Para quem planta soja em Maracaju, Dourados ou Chapadão do Sul, os números americanos não são curiosidade acadêmica: eles influenciam diretamente o preço recebido na hora de vender o grão. Uma safra recorde nos EUA amplia a oferta global e tende a pressionar as cotações na Bolsa de Chicago (CBOT), referência usada nos contratos firmados pelo agronegócio de MS. O momento é delicado: o produtor sul-mato-grossense está na fase de planejamento e contratação de insumos para a safra 2026/2027, e o cenário externo pesa nas contas.

Soja americana surpreende e mira produção histórica

O Pro Farmer estimou produtividade média da soja americana em 59,74 sacas por hectare (53,3 bushels por acre), com produção total projetada em 124,43 milhões de toneladas. Se confirmado, o número superaria qualquer safra já registrada nos EUA. O próprio USDA, que ainda projeta 123,01 milhões de toneladas (produtividade de 59,06 scs/ha), ficaria para trás. "Não durmam sobre a soja", alertou Chip Flory, líder da etapa Oeste do Crop Tour, sinalizando que o mercado ainda pode estar subestimando o potencial da oleaginosa nesta temporada.

Segundo Flory, as lavouras visitadas pelos técnicos apresentaram quantidade adequada de vagens e umidade suficiente para completar o enchimento dos grãos — desde que as condições climáticas sigam favoráveis até a colheita. O alerta é válido: qualquer veranico nas próximas semanas pode alterar o quadro, mas por ora o tom é de otimismo cuidadoso.

Milho americano abaixo do esperado abre espaço para o Brasil

O cenário do milho é diferente. O Pro Farmer calculou produtividade média de 181,18 sacas por hectare (173,2 bushels por acre), bem abaixo das 189,02 scs/ha (180,7 bu/acre) que o USDA havia projetado em agosto. Em termos de volume, a diferença chega a 16,99 milhões de toneladas: enquanto o tour aponta 389,76 milhões de toneladas, o Departamento de Agricultura americano havia estimado 406,75 milhões de toneladas.

Os técnicos explicam o resultado pela combinação de frio logo após a emergência das plantas e excesso de chuvas em junho em regiões críticas do cinturão produtor. "Quando você vai a campo e começa a contar as espigas e medir os grãos, a lavoura simplesmente não está onde precisa estar", afirmou Lane Akre, um dos líderes do Pro Farmer Crop Tour. Ele espera que o USDA ajuste seus números no relatório de setembro. Para o Brasil — e para MS, segundo maior produtor nacional de milho safrinha — uma safra americana menor pode sustentar preços do cereal em patamares mais interessantes, compensando parcialmente a pressão baixista da soja abundante.

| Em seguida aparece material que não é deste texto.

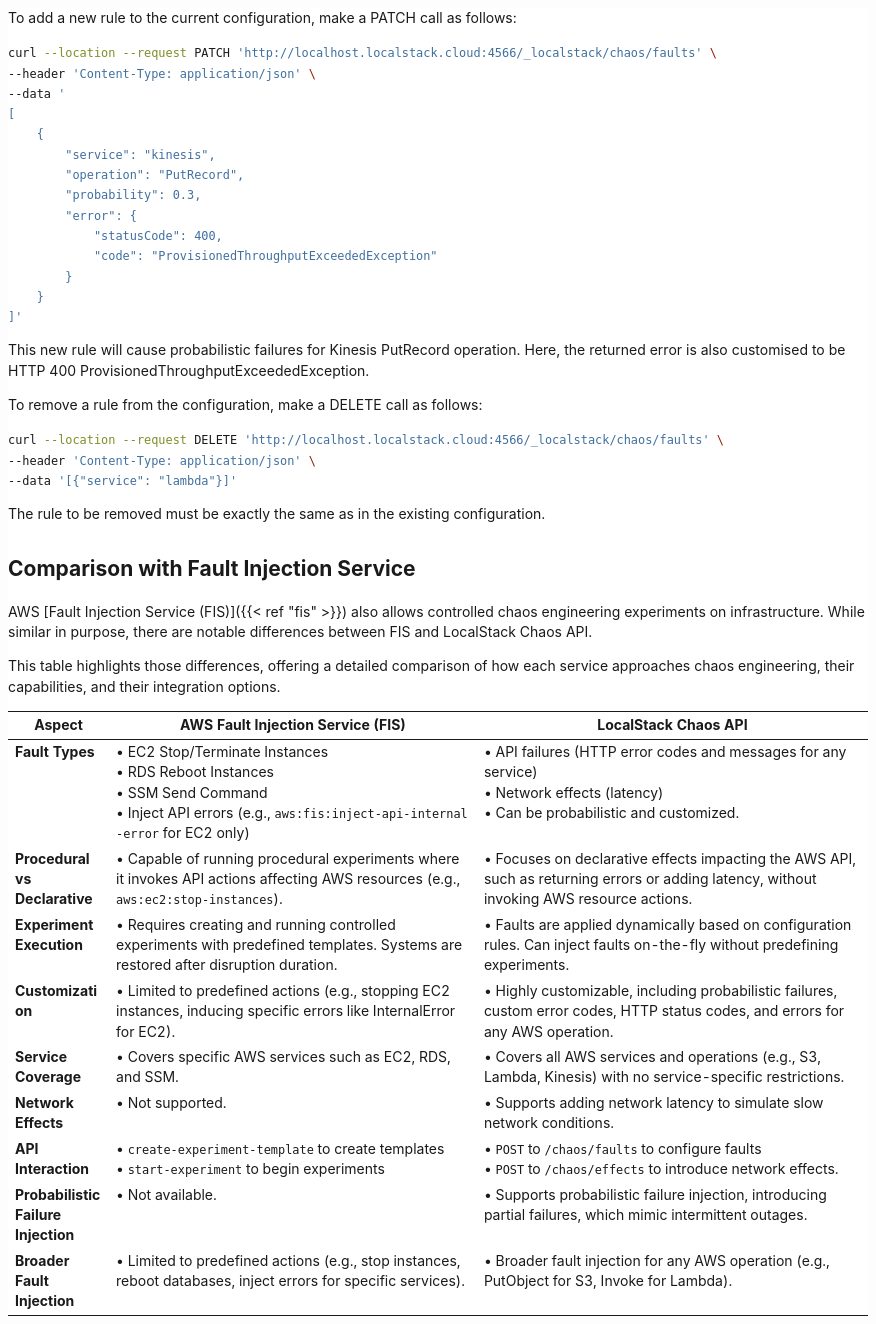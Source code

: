 To add a new rule to the current configuration, make a PATCH call as follows:

```bash
curl --location --request PATCH 'http://localhost.localstack.cloud:4566/_localstack/chaos/faults' \
--header 'Content-Type: application/json' \
--data '
[
    {
        "service": "kinesis",
        "operation": "PutRecord",
        "probability": 0.3,
        "error": {
            "statusCode": 400,
            "code": "ProvisionedThroughputExceededException"
        }
    }
]'
```

This new rule will cause probabilistic failures for Kinesis PutRecord operation.
Here, the returned error is also customised to be HTTP 400 ProvisionedThroughputExceededException.

To remove a rule from the configuration, make a DELETE call as follows:

```bash
curl --location --request DELETE 'http://localhost.localstack.cloud:4566/_localstack/chaos/faults' \
--header 'Content-Type: application/json' \
--data '[{"service": "lambda"}]'
```

The rule to be removed must be exactly the same as in the existing configuration.

## Comparison with Fault Injection Service

AWS [Fault Injection Service (FIS)]({{< ref "fis" >}}) also allows controlled chaos engineering experiments on infrastructure.
While similar in purpose, there are notable differences between FIS and LocalStack Chaos API.

This table highlights those differences, offering a detailed comparison of how each service approaches chaos engineering, their capabilities, and their integration options.

| **Aspect**                        | **AWS Fault Injection Service (FIS)**                                                                                                              | **LocalStack Chaos API**                                                                                                                          |
|-----------------------------------|----------------------------------------------------------------------------------------------------------------------------------------------------|---------------------------------------------------------------------------------------------------------------------------------------------------|
| **Fault Types**                   | • EC2 Stop/Terminate Instances<br>• RDS Reboot Instances<br>• SSM Send Command<br>• Inject API errors (e.g., `aws:fis:inject-api-internal-error` for EC2 only)  | • API failures (HTTP error codes and messages for any service)<br>• Network effects (latency)<br>• Can be probabilistic and customized.          |
| **Procedural vs Declarative**     | • Capable of running procedural experiments where it invokes API actions affecting AWS resources (e.g., `aws:ec2:stop-instances`).                    | • Focuses on declarative effects impacting the AWS API, such as returning errors or adding latency, without invoking AWS resource actions.       |
| **Experiment Execution**          | • Requires creating and running controlled experiments with predefined templates. Systems are restored after disruption duration.                   | • Faults are applied dynamically based on configuration rules. Can inject faults on-the-fly without predefining experiments.                     |
| **Customization**                 | • Limited to predefined actions (e.g., stopping EC2 instances, inducing specific errors like InternalError for EC2).                                | • Highly customizable, including probabilistic failures, custom error codes, HTTP status codes, and errors for any AWS operation.               |
| **Service Coverage**              | • Covers specific AWS services such as EC2, RDS, and SSM.                                                                                           | • Covers all AWS services and operations (e.g., S3, Lambda, Kinesis) with no service-specific restrictions.                                      |
| **Network Effects**               | • Not supported.                                                                                                                                   | • Supports adding network latency to simulate slow network conditions.                                                                            |
| **API Interaction**               | • `create-experiment-template` to create templates<br>• `start-experiment` to begin experiments<br> | • `POST` to `/chaos/faults` to configure faults<br>• `POST` to `/chaos/effects` to introduce network effects.<br> |
| **Probabilistic Failure Injection** | • Not available.                                                                                                                                  | • Supports probabilistic failure injection, introducing partial failures, which mimic intermittent outages.                                       |
| **Broader Fault Injection**       | • Limited to predefined actions (e.g., stop instances, reboot databases, inject errors for specific services).                                      | • Broader fault injection for any AWS operation (e.g., PutObject for S3, Invoke for Lambda).                                                     |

O que os números americanos significam para o agro de MS

Mato Grosso do Sul colheu na safra 2025/2026 cerca de 12 milhões de toneladas de soja e mais de 9 milhões de toneladas de milho, segundo dados da Aprosoja MS e da Conab. O estado é um dos grandes exportadores nacionais dos dois grãos, e qualquer movimento nas cotações internacionais repercute diretamente no caixa dos produtores de Dourados, Naviraí, Chapadão do Sul e Ponta Porã.

Na prática, o cenário traçado pelo Pro Farmer traz uma equação ambígua para o produtor sul-mato-grossense: a perspectiva de soja recorde nos EUA tende a pressionar os preços da oleaginosa — ruim para quem vende, mas potencialmente favorável para quem ainda vai comprar insumos cotados em dólar. Já a frustração do milho americano abre espaço para preços mais firmes do cereal, beneficiando quem produz a safrinha em MS. O quadro definitivo depende da confirmação da colheita americana nas próximas semanas e da resposta do USDA em setembro, quando novos relatórios oficiais devem incorporar os dados coletados em campo pelo Crop Tour.

Para o produtor que ainda não travou preços da próxima safra, o recado do mercado é de atenção redobrada: a soja pode dar menos que o esperado em Chicago, enquanto o milho pode dar um pouco mais — e as decisões tomadas agora, em plena janela de planejamento, vão definir a rentabilidade de 2027.